## Exercise
Transcribe the full listing without changing a word, and omit its pictures.

## Exercise material
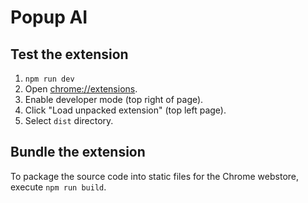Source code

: # Popup AI

## Test the extension

1. `npm run dev`
2. Open [chrome://extensions](chrome://extensions).
3. Enable developer mode (top right of page).
4. Click "Load unpacked extension" (top left page).
5. Select `dist` directory.

## Bundle the extension

To package the source code into static files for the Chrome webstore, execute `npm run build`.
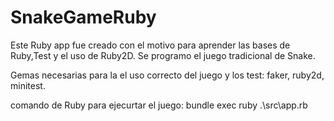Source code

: # SnakeGameRuby



Este Ruby app fue creado con el motivo para aprender las bases de Ruby,Test y el uso de Ruby2D.
Se programo el juego tradicional de Snake.

Gemas necesarias  para la el uso correcto del juego y los test: 
   faker,
   ruby2d, 
   minitest.
   
   comando de Ruby para ejecurtar el juego: bundle exec ruby .\src\app.rb
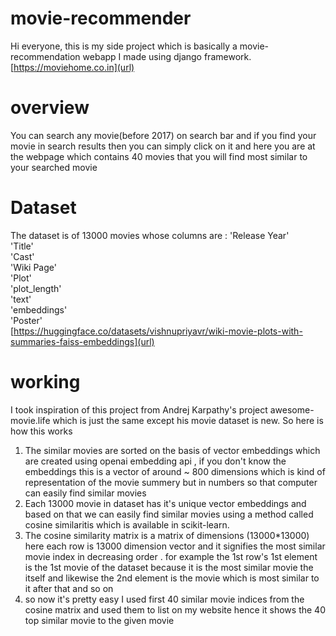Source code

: # movie-recommender
Hi everyone, this is my side project which is basically a movie-recommendation webapp I made using django framework.
[https://moviehome.co.in](url)

# overview
You can search any movie(before 2017) on search bar and if you find your movie in search results then you can simply click on it and here you are at the webpage which contains 40 movies that you will find most similar to your searched movie 
# Dataset
The dataset is of 13000 movies whose columns are :
'Release Year'  
'Title'  
'Cast'  
'Wiki Page'  
'Plot'  
'plot_length'  
'text'  
'embeddings'  
'Poster'  
[https://huggingface.co/datasets/vishnupriyavr/wiki-movie-plots-with-summaries-faiss-embeddings](url)

# working
I took inspiration of this project from Andrej Karpathy's project awesome-movie.life which is just the same except his movie dataset is new. So here is how this works 
1. The similar movies are sorted on the basis of vector embeddings which are created using openai embedding api , if you don't know the embeddings this is a vector of around ~ 800 dimensions which is kind of representation of the movie summery but in numbers so that computer can easily find similar movies
2. Each 13000 movie in dataset has it's unique vector embeddings and based on that we can easily find similar movies using a method called cosine similaritis which is available in scikit-learn.
3. The cosine similarity matrix is a matrix of dimensions (13000*13000) here each row is 13000 dimension vector and it signifies the most similar movie index in decreasing order . for example the 1st row's 1st element is the 1st movie of the dataset because it is the most similar movie the itself and likewise the 2nd element is the movie which is most similar to it after that and so on
4. so now it's pretty easy I used first 40 similar movie indices from the cosine matrix and used them to list on my website hence it shows the 40 top similar movie to the given movie


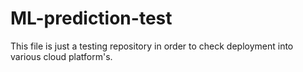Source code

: # ML-prediction-test
This file is just a testing repository in order to check deployment into various cloud platform's.
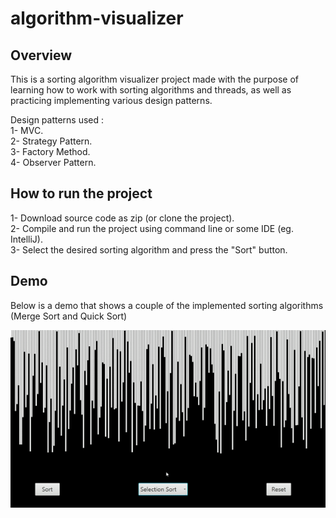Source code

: # algorithm-visualizer

## Overview

This is a sorting algorithm visualizer project made with the purpose of learning how to  work with sorting algorithms
and threads, as well as practicing implementing various design patterns.

Design patterns used :\
1- MVC.\
2- Strategy Pattern.\
3- Factory Method.\
4- Observer Pattern.

## How to run the project

1- Download source code as zip (or clone the project).\
2- Compile and run the project using command line or some IDE (eg. IntelliJ).\
3- Select the desired sorting algorithm and press the "Sort" button.

## Demo

Below is a demo that shows a couple of the implemented sorting algorithms (Merge Sort and Quick Sort)

![Sorting Algorithm Visualizer Demo](demo/Demo.gif)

## Task solution
Source code

: # Popup AI

## Test the extension

1. `npm run dev`
2. Open [chrome://extensions](chrome://extensions).
3. Enable developer mode (top right of page).
4. Click "Load unpacked extension" (top left page).
5. Select `dist` directory.

## Bundle the extension

To package the source code into static files for the Chrome webstore, execute `npm run build`.
Source code

: # SnakeGameRuby



Este Ruby app fue creado con el motivo para aprender las bases de Ruby,Test y el uso de Ruby2D.
Se programo el juego tradicional de Snake.

Gemas necesarias  para la el uso correcto del juego y los test: 
   faker,
   ruby2d, 
   minitest.
   
   comando de Ruby para ejecurtar el juego: bundle exec ruby .\src\app.rb
Source code

: # movie-recommender
Hi everyone, this is my side project which is basically a movie-recommendation webapp I made using django framework.
[https://moviehome.co.in](url)

# overview
You can search any movie(before 2017) on search bar and if you find your movie in search results then you can simply click on it and here you are at the webpage which contains 40 movies that you will find most similar to your searched movie 
# Dataset
The dataset is of 13000 movies whose columns are :
'Release Year'  
'Title'  
'Cast'  
'Wiki Page'  
'Plot'  
'plot_length'  
'text'  
'embeddings'  
'Poster'  
[https://huggingface.co/datasets/vishnupriyavr/wiki-movie-plots-with-summaries-faiss-embeddings](url)

# working
I took inspiration of this project from Andrej Karpathy's project awesome-movie.life which is just the same except his movie dataset is new. So here is how this works 
1. The similar movies are sorted on the basis of vector embeddings which are created using openai embedding api , if you don't know the embeddings this is a vector of around ~ 800 dimensions which is kind of representation of the movie summery but in numbers so that computer can easily find similar movies
2. Each 13000 movie in dataset has it's unique vector embeddings and based on that we can easily find similar movies using a method called cosine similaritis which is available in scikit-learn.
3. The cosine similarity matrix is a matrix of dimensions (13000*13000) here each row is 13000 dimension vector and it signifies the most similar movie index in decreasing order . for example the 1st row's 1st element is the 1st movie of the dataset because it is the most similar movie the itself and likewise the 2nd element is the movie which is most similar to it after that and so on
4. so now it's pretty easy I used first 40 similar movie indices from the cosine matrix and used them to list on my website hence it shows the 40 top similar movie to the given movie


Source code

: # ML-prediction-test
This file is just a testing repository in order to check deployment into various cloud platform's.
Source code

: # algorithm-visualizer

## Overview

This is a sorting algorithm visualizer project made with the purpose of learning how to  work with sorting algorithms
and threads, as well as practicing implementing various design patterns.

Design patterns used :\
1- MVC.\
2- Strategy Pattern.\
3- Factory Method.\
4- Observer Pattern.

## How to run the project

1- Download source code as zip (or clone the project).\
2- Compile and run the project using command line or some IDE (eg. IntelliJ).\
3- Select the desired sorting algorithm and press the "Sort" button.

## Demo

Below is a demo that shows a couple of the implemented sorting algorithms (Merge Sort and Quick Sort)

![Sorting Algorithm Visualizer Demo](demo/Demo.gif)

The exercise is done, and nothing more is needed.